Blueberry Doughnut Base

  • In a medium bowl, add all the glaze ingredients. Mix to form a thick glaze, since different brands of blueberries will absorb liquid differently, feel free to add more heavy cream or confectioner's sugar to get the consistency you want. It should be thick enough to stick to the back of a spoon an slowly drizzle off the spoon. Dip each doughnut, while warm into the glaze, making sure to coat both sides. Place on a wired rack with a parchment paper underneath to catch the extra glaze.
  • Add vegetable oil to an 8-quart stock pot is an large dutch oven.
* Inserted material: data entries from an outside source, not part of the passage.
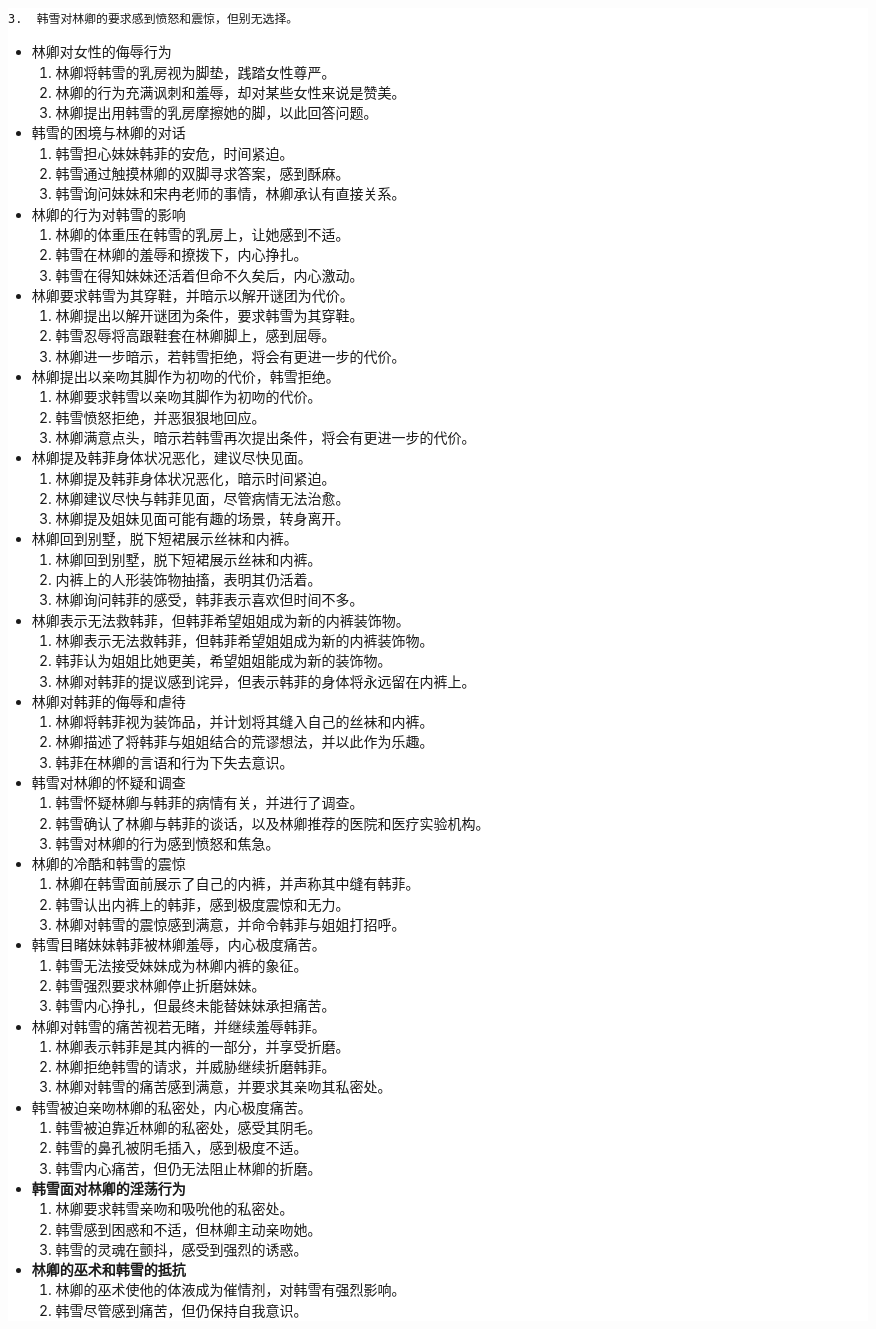     3.  韩雪对林卿的要求感到愤怒和震惊，但别无选择。
-   林卿对女性的侮辱行为
    1.  林卿将韩雪的乳房视为脚垫，践踏女性尊严。
    2.  林卿的行为充满讽刺和羞辱，却对某些女性来说是赞美。
    3.  林卿提出用韩雪的乳房摩擦她的脚，以此回答问题。
-   韩雪的困境与林卿的对话
    1.  韩雪担心妹妹韩菲的安危，时间紧迫。
    2.  韩雪通过触摸林卿的双脚寻求答案，感到酥麻。
    3.  韩雪询问妹妹和宋冉老师的事情，林卿承认有直接关系。
-   林卿的行为对韩雪的影响
    1.  林卿的体重压在韩雪的乳房上，让她感到不适。
    2.  韩雪在林卿的羞辱和撩拨下，内心挣扎。
    3.  韩雪在得知妹妹还活着但命不久矣后，内心激动。
-   林卿要求韩雪为其穿鞋，并暗示以解开谜团为代价。
    1.  林卿提出以解开谜团为条件，要求韩雪为其穿鞋。
    2.  韩雪忍辱将高跟鞋套在林卿脚上，感到屈辱。
    3.  林卿进一步暗示，若韩雪拒绝，将会有更进一步的代价。
-   林卿提出以亲吻其脚作为初吻的代价，韩雪拒绝。
    1.  林卿要求韩雪以亲吻其脚作为初吻的代价。
    2.  韩雪愤怒拒绝，并恶狠狠地回应。
    3.  林卿满意点头，暗示若韩雪再次提出条件，将会有更进一步的代价。
-   林卿提及韩菲身体状况恶化，建议尽快见面。
    1.  林卿提及韩菲身体状况恶化，暗示时间紧迫。
    2.  林卿建议尽快与韩菲见面，尽管病情无法治愈。
    3.  林卿提及姐妹见面可能有趣的场景，转身离开。
-   林卿回到别墅，脱下短裙展示丝袜和内裤。
    1.  林卿回到别墅，脱下短裙展示丝袜和内裤。
    2.  内裤上的人形装饰物抽搐，表明其仍活着。
    3.  林卿询问韩菲的感受，韩菲表示喜欢但时间不多。
-   林卿表示无法救韩菲，但韩菲希望姐姐成为新的内裤装饰物。
    1.  林卿表示无法救韩菲，但韩菲希望姐姐成为新的内裤装饰物。
    2.  韩菲认为姐姐比她更美，希望姐姐能成为新的装饰物。
    3.  林卿对韩菲的提议感到诧异，但表示韩菲的身体将永远留在内裤上。
-   林卿对韩菲的侮辱和虐待
    1.  林卿将韩菲视为装饰品，并计划将其缝入自己的丝袜和内裤。
    2.  林卿描述了将韩菲与姐姐结合的荒谬想法，并以此作为乐趣。
    3.  韩菲在林卿的言语和行为下失去意识。
-   韩雪对林卿的怀疑和调查
    1.  韩雪怀疑林卿与韩菲的病情有关，并进行了调查。
    2.  韩雪确认了林卿与韩菲的谈话，以及林卿推荐的医院和医疗实验机构。
    3.  韩雪对林卿的行为感到愤怒和焦急。
-   林卿的冷酷和韩雪的震惊
    1.  林卿在韩雪面前展示了自己的内裤，并声称其中缝有韩菲。
    2.  韩雪认出内裤上的韩菲，感到极度震惊和无力。
    3.  林卿对韩雪的震惊感到满意，并命令韩菲与姐姐打招呼。
-   韩雪目睹妹妹韩菲被林卿羞辱，内心极度痛苦。
    1.  韩雪无法接受妹妹成为林卿内裤的象征。
    2.  韩雪强烈要求林卿停止折磨妹妹。
    3.  韩雪内心挣扎，但最终未能替妹妹承担痛苦。
-   林卿对韩雪的痛苦视若无睹，并继续羞辱韩菲。
    1.  林卿表示韩菲是其内裤的一部分，并享受折磨。
    2.  林卿拒绝韩雪的请求，并威胁继续折磨韩菲。
    3.  林卿对韩雪的痛苦感到满意，并要求其亲吻其私密处。
-   韩雪被迫亲吻林卿的私密处，内心极度痛苦。
    1.  韩雪被迫靠近林卿的私密处，感受其阴毛。
    2.  韩雪的鼻孔被阴毛插入，感到极度不适。
    3.  韩雪内心痛苦，但仍无法阻止林卿的折磨。
-   **韩雪面对林卿的淫荡行为**
    1.  林卿要求韩雪亲吻和吸吮他的私密处。
    2.  韩雪感到困惑和不适，但林卿主动亲吻她。
    3.  韩雪的灵魂在颤抖，感受到强烈的诱惑。
-   **林卿的巫术和韩雪的抵抗**
    1.  林卿的巫术使他的体液成为催情剂，对韩雪有强烈影响。
    2.  韩雪尽管感到痛苦，但仍保持自我意识。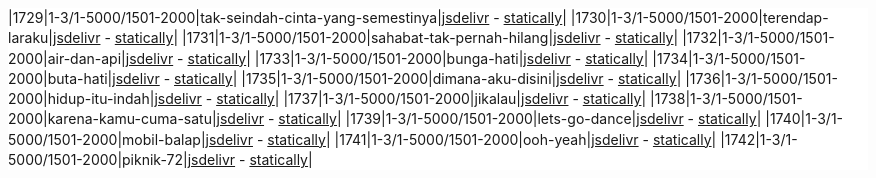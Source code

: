 |1729|1-3/1-5000/1501-2000|tak-seindah-cinta-yang-semestinya|[jsdelivr](https://cdn.jsdelivr.net/gh/dbchord/png-c-1280x720_1-3/1-5000/1501-2000/tak-seindah-cinta-yang-semestinya.png) - [statically](https://cdn.statically.io/gh/dbchord/png-c-1280x720_1-3/img/1-5000/1501-2000/tak-seindah-cinta-yang-semestinya.png)|
|1730|1-3/1-5000/1501-2000|terendap-laraku|[jsdelivr](https://cdn.jsdelivr.net/gh/dbchord/png-c-1280x720_1-3/1-5000/1501-2000/terendap-laraku.png) - [statically](https://cdn.statically.io/gh/dbchord/png-c-1280x720_1-3/img/1-5000/1501-2000/terendap-laraku.png)|
|1731|1-3/1-5000/1501-2000|sahabat-tak-pernah-hilang|[jsdelivr](https://cdn.jsdelivr.net/gh/dbchord/png-c-1280x720_1-3/1-5000/1501-2000/sahabat-tak-pernah-hilang.png) - [statically](https://cdn.statically.io/gh/dbchord/png-c-1280x720_1-3/img/1-5000/1501-2000/sahabat-tak-pernah-hilang.png)|
|1732|1-3/1-5000/1501-2000|air-dan-api|[jsdelivr](https://cdn.jsdelivr.net/gh/dbchord/png-c-1280x720_1-3/1-5000/1501-2000/air-dan-api.png) - [statically](https://cdn.statically.io/gh/dbchord/png-c-1280x720_1-3/img/1-5000/1501-2000/air-dan-api.png)|
|1733|1-3/1-5000/1501-2000|bunga-hati|[jsdelivr](https://cdn.jsdelivr.net/gh/dbchord/png-c-1280x720_1-3/1-5000/1501-2000/bunga-hati.png) - [statically](https://cdn.statically.io/gh/dbchord/png-c-1280x720_1-3/img/1-5000/1501-2000/bunga-hati.png)|
|1734|1-3/1-5000/1501-2000|buta-hati|[jsdelivr](https://cdn.jsdelivr.net/gh/dbchord/png-c-1280x720_1-3/1-5000/1501-2000/buta-hati.png) - [statically](https://cdn.statically.io/gh/dbchord/png-c-1280x720_1-3/img/1-5000/1501-2000/buta-hati.png)|
|1735|1-3/1-5000/1501-2000|dimana-aku-disini|[jsdelivr](https://cdn.jsdelivr.net/gh/dbchord/png-c-1280x720_1-3/1-5000/1501-2000/dimana-aku-disini.png) - [statically](https://cdn.statically.io/gh/dbchord/png-c-1280x720_1-3/img/1-5000/1501-2000/dimana-aku-disini.png)|
|1736|1-3/1-5000/1501-2000|hidup-itu-indah|[jsdelivr](https://cdn.jsdelivr.net/gh/dbchord/png-c-1280x720_1-3/1-5000/1501-2000/hidup-itu-indah.png) - [statically](https://cdn.statically.io/gh/dbchord/png-c-1280x720_1-3/img/1-5000/1501-2000/hidup-itu-indah.png)|
|1737|1-3/1-5000/1501-2000|jikalau|[jsdelivr](https://cdn.jsdelivr.net/gh/dbchord/png-c-1280x720_1-3/1-5000/1501-2000/jikalau.png) - [statically](https://cdn.statically.io/gh/dbchord/png-c-1280x720_1-3/img/1-5000/1501-2000/jikalau.png)|
|1738|1-3/1-5000/1501-2000|karena-kamu-cuma-satu|[jsdelivr](https://cdn.jsdelivr.net/gh/dbchord/png-c-1280x720_1-3/1-5000/1501-2000/karena-kamu-cuma-satu.png) - [statically](https://cdn.statically.io/gh/dbchord/png-c-1280x720_1-3/img/1-5000/1501-2000/karena-kamu-cuma-satu.png)|
|1739|1-3/1-5000/1501-2000|lets-go-dance|[jsdelivr](https://cdn.jsdelivr.net/gh/dbchord/png-c-1280x720_1-3/1-5000/1501-2000/lets-go-dance.png) - [statically](https://cdn.statically.io/gh/dbchord/png-c-1280x720_1-3/img/1-5000/1501-2000/lets-go-dance.png)|
|1740|1-3/1-5000/1501-2000|mobil-balap|[jsdelivr](https://cdn.jsdelivr.net/gh/dbchord/png-c-1280x720_1-3/1-5000/1501-2000/mobil-balap.png) - [statically](https://cdn.statically.io/gh/dbchord/png-c-1280x720_1-3/img/1-5000/1501-2000/mobil-balap.png)|
|1741|1-3/1-5000/1501-2000|ooh-yeah|[jsdelivr](https://cdn.jsdelivr.net/gh/dbchord/png-c-1280x720_1-3/1-5000/1501-2000/ooh-yeah.png) - [statically](https://cdn.statically.io/gh/dbchord/png-c-1280x720_1-3/img/1-5000/1501-2000/ooh-yeah.png)|
|1742|1-3/1-5000/1501-2000|piknik-72|[jsdelivr](https://cdn.jsdelivr.net/gh/dbchord/png-c-1280x720_1-3/1-5000/1501-2000/piknik-72.png) - [statically](https://cdn.statically.io/gh/dbchord/png-c-1280x720_1-3/img/1-5000/1501-2000/piknik-72.png)|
While making the dough slowly start to heat the over medium heat; you want it to reach somewhere between 365°F and 375°F before you begin to cook.
  • In medium bowl, add the dry ingredients and set aside (flour, ground freeze dried-blueberries, baking soda, baking powder and salt.
  • In a separate large bowl, beat the eggs, buttermilk, and sugar and until combined, mixture should be light in color an slightly thickened. Fold in the melted butter. Add in the reserved dry ingredients and fold to form a thick but soft dough. It will be slightly sticky. Flour a work surface, and your hands, and turn the dough out onto the surface. Knead the dough four or five times to make it cohesive and incorporate the blueberries into all parts of the dough. Then, with a well-floured rolling pin, roll the dough out until it's about 1/2-inch thick.
  • With a circular cookie cutter (I used a 3.5 inch cutter) dipped in flour (you will want to re-dip it in flour each time you cut), cut out doughnuts. Save the "holes" for munchkins! I don't recommend re-rolling the dough.
  • When the oil is 365°F to 375°F, use. a slotted spoon to lower one doughnuts into it. I recommend starting with one to gage your cook time before moving into batches of 3 or 4 doughnuts at a time. The doughnuts may initially sink to the bottom of the pot, but they will quickly rise up again. Fry the doughnuts until lightly golden brown, about a minute. one each side. Then flip them and cook for a final 30 seconds.
  • Remove the cooked doughnuts from the oil and place on a paper towel lined plate to catch the excess oil. Dip in glaze immediately .
  • Store cooled doughnuts, well wrapped, at room temperature for up. to 3 days.

Bluberry Glaze

  • Add all glaze ingredients to a bowl. The consistency should be thick but pourable. Since the brand of freeze-dried blueberries can affect the texture, add more heavy cream if the mixture seems too thick, or more sifted confectioners’ sugar if it seems too thin.
  • For a more vibrant and flavorful glaze, you may need to add more finely ground freeze-dried blueberry powder to reach your desired color and flavor. This will thicken the glaze, similar to adding confectioners’ sugar, so balance it out with additional heavy cream as needed.
  • Once the glaze is complete, dip the warm doughnuts into the glaze and place them on a cooling rack set over parchment paper to catch the drips.